WORK INSTRUCTION:
Omitting all images, transcribe the listing word for word.

╭─ ENTRIES SUPPLIED

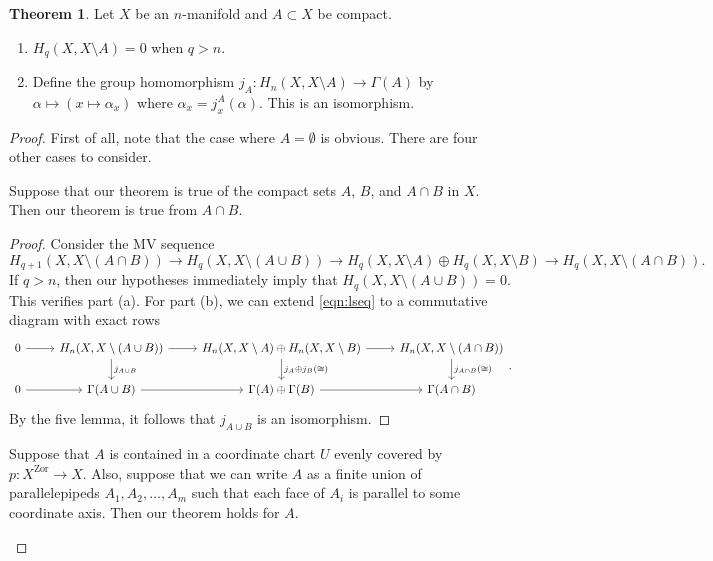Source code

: \documentclass[10pt,letterpaper,cm]{nupset}
\theoremstyle{definition}
\theoremstyle{theorem}
\newtheorem{theorem}[definition]{Theorem}
\theoremstyle{remark}
\newcommand{\1}{\mathbb{1}}
\newcommand{\0}{\vec 0}
\begin{document}
\begin{theorem}
Let $X$ be an $n$-manifold and $A \subset X$ be compact.
\begin{enumerate}[label=(\alph*)]
\item $H_q(X, X \setminus A) =0$ when $q>n$.
\item Define the group homomorphism $j_A : H_n(X, X \setminus A) \to \Gamma(A)$ by $\alpha \mapsto \left(x \mapsto \alpha_x\right)$ where $\alpha_x = j_x^A(\alpha)$. This is an isomorphism.
\end{enumerate}
\end{theorem}
\begin{proof}  First of all, note that the case where $A = \emptyset$ is obvious. There are four other cases to consider. 
\begin{steps}
\item Suppose that our theorem is true of the compact sets $A$, $B$, and $A \cap B$ in $X$. Then our theorem is true from $A \cap B$.
\begin{proof}
Consider the MV sequence
\[ \label{eqn:lseq}
{H_{q+1}(X, X \setminus (A \cap B))} \to  {H_q(X, X \setminus (A \cup B))} \to {H_q(X, X \setminus A)\oplus H_q(X, X \setminus B)} \to {H_q(X, X \setminus (A \cap B))}
.\tag{$\star$}\] If $ q>n$, then our hypotheses immediately imply that $H_q(X, X \setminus (A \cup B)) =0$. This verifies part (a). For part (b), we can extend \eqref{eqn:lseq} to a commutative diagram with exact rows
\[
\begin{tikzcd}
0 \arrow[r] & {H_n(X, X \setminus (A \cup B))} \arrow[r] \arrow[d, "j_{A\cup B}"] & {H_n(X, X \setminus A)\oplus H_n(X, X \setminus B)} \arrow[r] \arrow[d, "j_A \oplus j_B(\cong)"] & {H_n(X, X \setminus (A \cap B))} \arrow[d, "j_{A\cap B}(\cong)"] \\
0 \arrow[r] & \Gamma(A \cup B) \arrow[r]                                        & \Gamma(A) \oplus \Gamma(B) \arrow[r]                                                             & \Gamma(A \cap B)                                              
\end{tikzcd}
.\] By the five lemma, it follows that $j_{A\cup B}$ is an isomorphism. 
\end{proof}
\item Suppose that $A$ is contained in a coordinate chart $U$ evenly covered by $p: X^{\mathrm{Zor}} \to X$. Also, suppose that we can write $A$ as a finite union of parallelepipeds $A_1, A_2, \ldots, A_m$ such that each face  of $A_i$ is parallel to some coordinate axis. Then our theorem holds for $A$.

\end{steps}
\end{proof}
\end{document}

╰─

YOUR RESPONSE:
Source code

: \documentclass[10pt,letterpaper,cm]{nupset}
\theoremstyle{definition}
\theoremstyle{theorem}
\newtheorem{theorem}[definition]{Theorem}
\theoremstyle{remark}
\newcommand{\1}{\mathbb{1}}
\newcommand{\0}{\vec 0}
\begin{document}
\begin{theorem}
Let $X$ be an $n$-manifold and $A \subset X$ be compact.
\begin{enumerate}[label=(\alph*)]
\item $H_q(X, X \setminus A) =0$ when $q>n$.
\item Define the group homomorphism $j_A : H_n(X, X \setminus A) \to \Gamma(A)$ by $\alpha \mapsto \left(x \mapsto \alpha_x\right)$ where $\alpha_x = j_x^A(\alpha)$. This is an isomorphism.
\end{enumerate}
\end{theorem}
\begin{proof}  First of all, note that the case where $A = \emptyset$ is obvious. There are four other cases to consider. 
\begin{steps}
\item Suppose that our theorem is true of the compact sets $A$, $B$, and $A \cap B$ in $X$. Then our theorem is true from $A \cap B$.
\begin{proof}
Consider the MV sequence
\[ \label{eqn:lseq}
{H_{q+1}(X, X \setminus (A \cap B))} \to  {H_q(X, X \setminus (A \cup B))} \to {H_q(X, X \setminus A)\oplus H_q(X, X \setminus B)} \to {H_q(X, X \setminus (A \cap B))}
.\tag{$\star$}\] If $ q>n$, then our hypotheses immediately imply that $H_q(X, X \setminus (A \cup B)) =0$. This verifies part (a). For part (b), we can extend \eqref{eqn:lseq} to a commutative diagram with exact rows
\[
\begin{tikzcd}
0 \arrow[r] & {H_n(X, X \setminus (A \cup B))} \arrow[r] \arrow[d, "j_{A\cup B}"] & {H_n(X, X \setminus A)\oplus H_n(X, X \setminus B)} \arrow[r] \arrow[d, "j_A \oplus j_B(\cong)"] & {H_n(X, X \setminus (A \cap B))} \arrow[d, "j_{A\cap B}(\cong)"] \\
0 \arrow[r] & \Gamma(A \cup B) \arrow[r]                                        & \Gamma(A) \oplus \Gamma(B) \arrow[r]                                                             & \Gamma(A \cap B)                                              
\end{tikzcd}
.\] By the five lemma, it follows that $j_{A\cup B}$ is an isomorphism. 
\end{proof}
\item Suppose that $A$ is contained in a coordinate chart $U$ evenly covered by $p: X^{\mathrm{Zor}} \to X$. Also, suppose that we can write $A$ as a finite union of parallelepipeds $A_1, A_2, \ldots, A_m$ such that each face  of $A_i$ is parallel to some coordinate axis. Then our theorem holds for $A$.

\end{steps}
\end{proof}
\end{document}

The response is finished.